The aim of this study was to evaluate the effects of food specific IgG antibodies on headaches, gastrointestinal symptoms, anxiety, depression, sleep disorders, dermatosis, and serum inflammatory cytokines (IL-6, IL-10 and TNF-α), and to explore the quantitative correlation between the concentration and types of serum positive food specific IgG antibodies and symptom scores and the levels of inflammatory cytokines in migraine patients. The findings from this study may improve the integration of evidence regarding the mechanisms of migraine and provide new insights for migraine prevention strategies and treatment plans.
This cross-sectional study involved participants with a neurologist-confirmed migraine diagnosis defined by The International Classification of Headache Disorders, 3rd edition (ICHD-3).1 All participants were recruited during their visit to the Health Center of Screening and Prevention of Diseases of the First affiliated Hospital of Harbin Medical University, between October 2020 and February 2021. Participants were screened for study eligibility, inclusion criteria were: 1) female or male ages 18 to 62; 2) minimum six months’ time elapsed since migraine diagnosis; and 3) two or more migraine attacks in the past 30 days. Participants whose headaches were caused by another diagnosed disease were excluded (ie, hypertension, stroke, infectious disease, malignant/benign tumors, mental health disorders), participants were also excluded if they had a peptic ulcer, and currently used immunosuppressive drugs.
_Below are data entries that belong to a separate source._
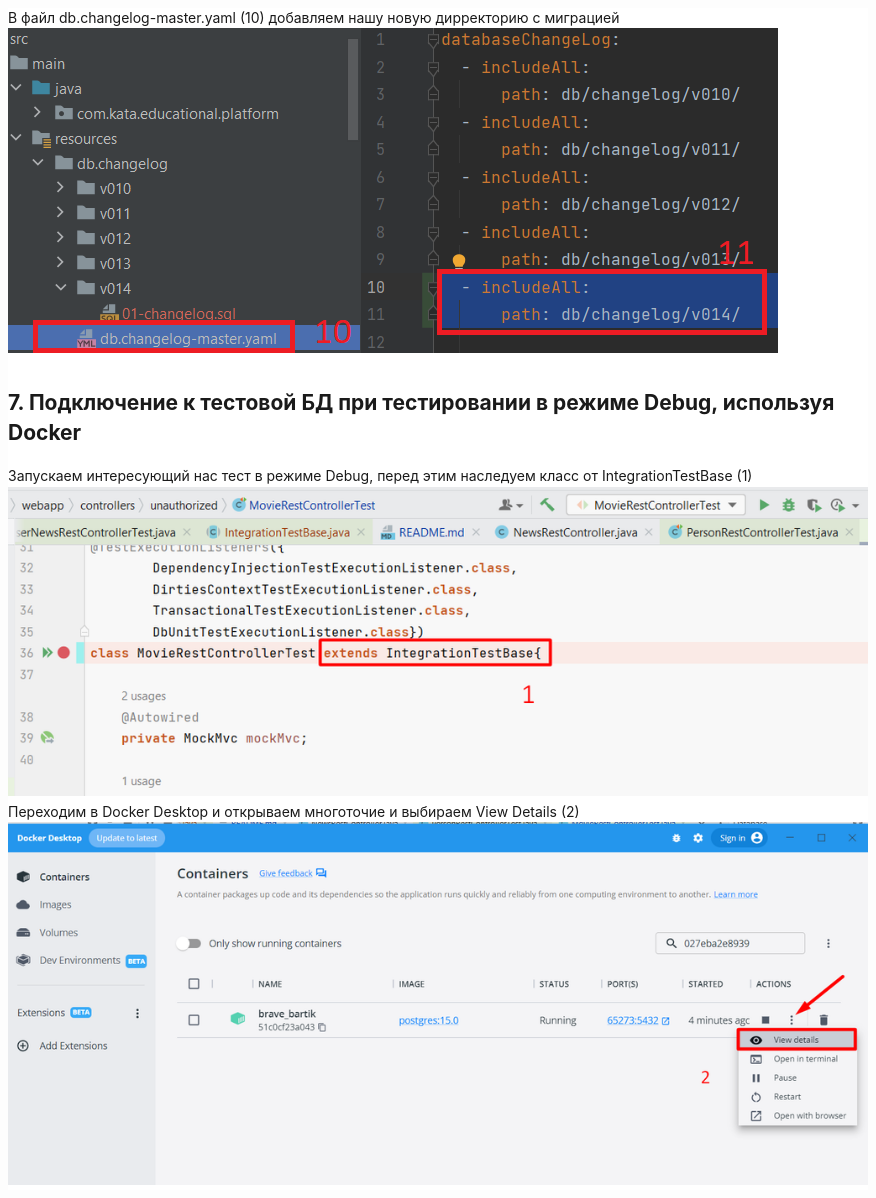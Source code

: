 В файл db.changelog-master.yaml (10) добавляем нашу новую дирректорию с миграцией
![6_jpa_4.png](src/main/resources/static/images/git_tutor/6_jpa_4.png)

## 7. Подключение к тестовой БД при тестировании в режиме Debug, используя Docker
Запускаем интересующий нас тест в режиме Debug, перед этим наследуем класс от IntegrationTestBase (1)
![Connect_to_test_DB(1).png](src/main/resources/static/images/git_tutor/Connect_to_test_DB(1).png)
Переходим в Docker Desktop и открываем многоточие и выбираем View Details (2)
![Connect_to_test_DB(2).png](src/main/resources/static/images/git_tutor/Connect_to_test_DB(2).png)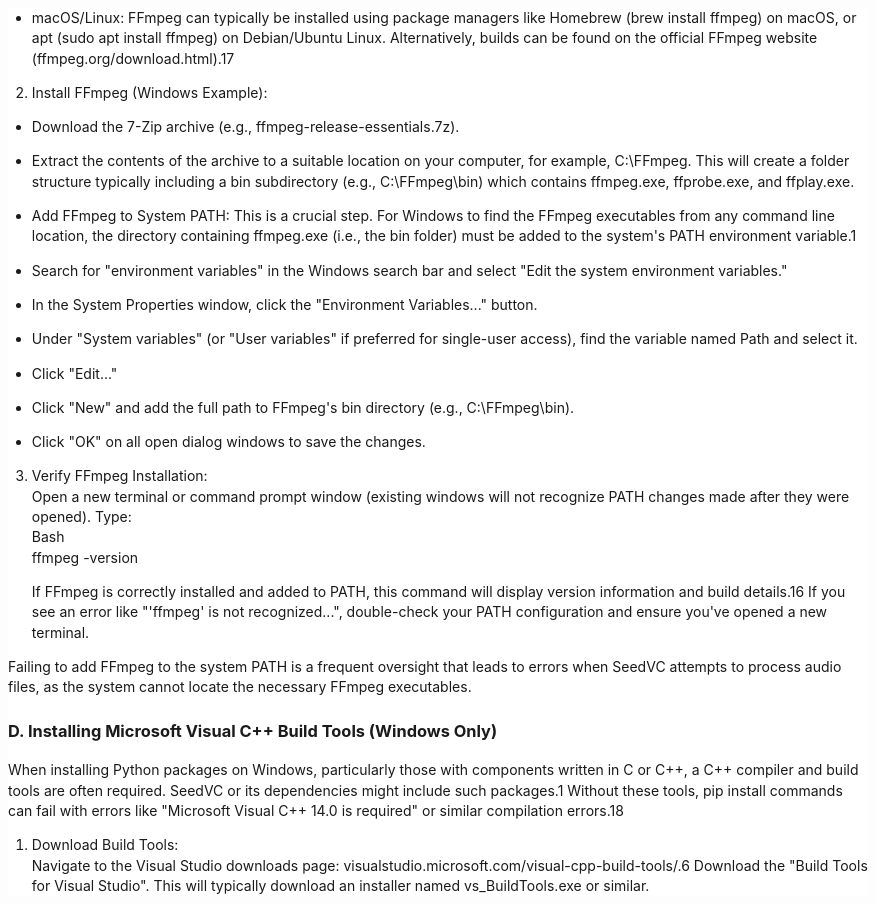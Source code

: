 - macOS/Linux: FFmpeg can typically be installed using package managers like Homebrew (brew install ffmpeg) on macOS, or apt (sudo apt install ffmpeg) on Debian/Ubuntu Linux. Alternatively, builds can be found on the official FFmpeg website (ffmpeg.org/download.html).17
    

2. Install FFmpeg (Windows Example):
    

- Download the 7-Zip archive (e.g., ffmpeg-release-essentials.7z).
    
- Extract the contents of the archive to a suitable location on your computer, for example, C:\FFmpeg. This will create a folder structure typically including a bin subdirectory (e.g., C:\FFmpeg\bin) which contains ffmpeg.exe, ffprobe.exe, and ffplay.exe.
    
- Add FFmpeg to System PATH: This is a crucial step. For Windows to find the FFmpeg executables from any command line location, the directory containing ffmpeg.exe (i.e., the bin folder) must be added to the system's PATH environment variable.1
    

- Search for "environment variables" in the Windows search bar and select "Edit the system environment variables."
    
- In the System Properties window, click the "Environment Variables..." button.
    
- Under "System variables" (or "User variables" if preferred for single-user access), find the variable named Path and select it.
    
- Click "Edit..."
    
- Click "New" and add the full path to FFmpeg's bin directory (e.g., C:\FFmpeg\bin).
    
- Click "OK" on all open dialog windows to save the changes.
    

3. Verify FFmpeg Installation:  
    Open a new terminal or command prompt window (existing windows will not recognize PATH changes made after they were opened). Type:  
    Bash  
    ffmpeg -version  
      
    If FFmpeg is correctly installed and added to PATH, this command will display version information and build details.16 If you see an error like "'ffmpeg' is not recognized...", double-check your PATH configuration and ensure you've opened a new terminal.
    

Failing to add FFmpeg to the system PATH is a frequent oversight that leads to errors when SeedVC attempts to process audio files, as the system cannot locate the necessary FFmpeg executables.

### D. Installing Microsoft Visual C++ Build Tools (Windows Only)

When installing Python packages on Windows, particularly those with components written in C or C++, a C++ compiler and build tools are often required. SeedVC or its dependencies might include such packages.1 Without these tools, pip install commands can fail with errors like "Microsoft Visual C++ 14.0 is required" or similar compilation errors.18

1. Download Build Tools:  
    Navigate to the Visual Studio downloads page: visualstudio.microsoft.com/visual-cpp-build-tools/.6 Download the "Build Tools for Visual Studio". This will typically download an installer named vs_BuildTools.exe or similar.
    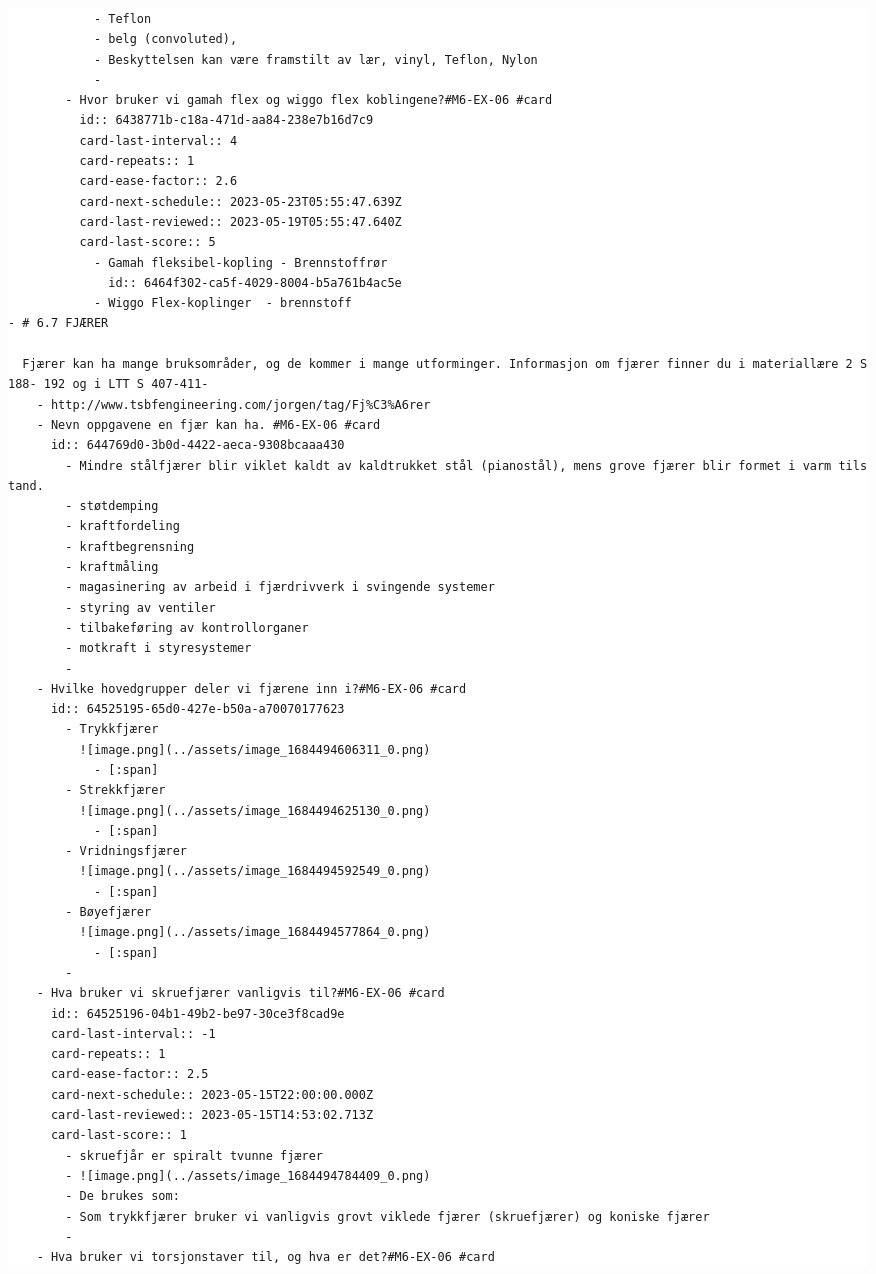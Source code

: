 				- Teflon
				- belg (convoluted),
				- Beskyttelsen kan være framstilt av lær, vinyl, Teflon, Nylon 
				-
			- Hvor bruker vi gamah flex og wiggo flex koblingene?#M6-EX-06 #card
			  id:: 6438771b-c18a-471d-aa84-238e7b16d7c9
			  card-last-interval:: 4
			  card-repeats:: 1
			  card-ease-factor:: 2.6
			  card-next-schedule:: 2023-05-23T05:55:47.639Z
			  card-last-reviewed:: 2023-05-19T05:55:47.640Z
			  card-last-score:: 5
				- Gamah fleksibel-kopling - Brennstoffrør
				  id:: 6464f302-ca5f-4029-8004-b5a761b4ac5e
				- Wiggo Flex-koplinger  - brennstoff
	- # 6.7 FJÆRER
	    
	  Fjærer kan ha mange bruksområder, og de kommer i mange utforminger. Informasjon om fjærer finner du i materiallære 2 S 188- 192 og i LTT S 407-411-  
		- http://www.tsbfengineering.com/jorgen/tag/Fj%C3%A6rer
		- Nevn oppgavene en fjær kan ha. #M6-EX-06 #card
		  id:: 644769d0-3b0d-4422-aeca-9308bcaaa430
			- Mindre stålfjærer blir viklet kaldt av kaldtrukket stål (pianostål), mens grove fjærer blir formet i varm tilstand.
			- støtdemping
			- kraftfordeling
			- kraftbegrensning
			- kraftmåling
			- magasinering av arbeid i fjærdrivverk i svingende systemer
			- styring av ventiler
			- tilbakeføring av kontrollorganer
			- motkraft i styresystemer
			-
		- Hvilke hovedgrupper deler vi fjærene inn i?#M6-EX-06 #card
		  id:: 64525195-65d0-427e-b50a-a70070177623
			- Trykkfjærer
			  ![image.png](../assets/image_1684494606311_0.png)  
				- [:span]
			- Strekkfjærer
			  ![image.png](../assets/image_1684494625130_0.png)  
				- [:span]
			- Vridningsfjærer
			  ![image.png](../assets/image_1684494592549_0.png)  
				- [:span]
			- Bøyefjærer
			  ![image.png](../assets/image_1684494577864_0.png)  
				- [:span]
			-
		- Hva bruker vi skruefjærer vanligvis til?#M6-EX-06 #card
		  id:: 64525196-04b1-49b2-be97-30ce3f8cad9e
		  card-last-interval:: -1
		  card-repeats:: 1
		  card-ease-factor:: 2.5
		  card-next-schedule:: 2023-05-15T22:00:00.000Z
		  card-last-reviewed:: 2023-05-15T14:53:02.713Z
		  card-last-score:: 1
			- skruefjår er spiralt tvunne fjærer
			- ![image.png](../assets/image_1684494784409_0.png)
			- De brukes som:
			- Som trykkfjærer bruker vi vanligvis grovt viklede fjærer (skruefjærer) og koniske fjærer
			-
		- Hva bruker vi torsjonstaver til, og hva er det?#M6-EX-06 #card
The ethics and protocol of this research study were assessed and approved by the Ethics committee of the First Affiliated Hospital of Harbin Medical University (No.201829). This study was conducted in accordance with the Declaration of Helsinki. We discussed the research protocol and the potential risks with each participant, all participants provided written informed consent. This study has been registered in the Chinese Clinical Trial Registry (Registration number: ChiCTR2000039278).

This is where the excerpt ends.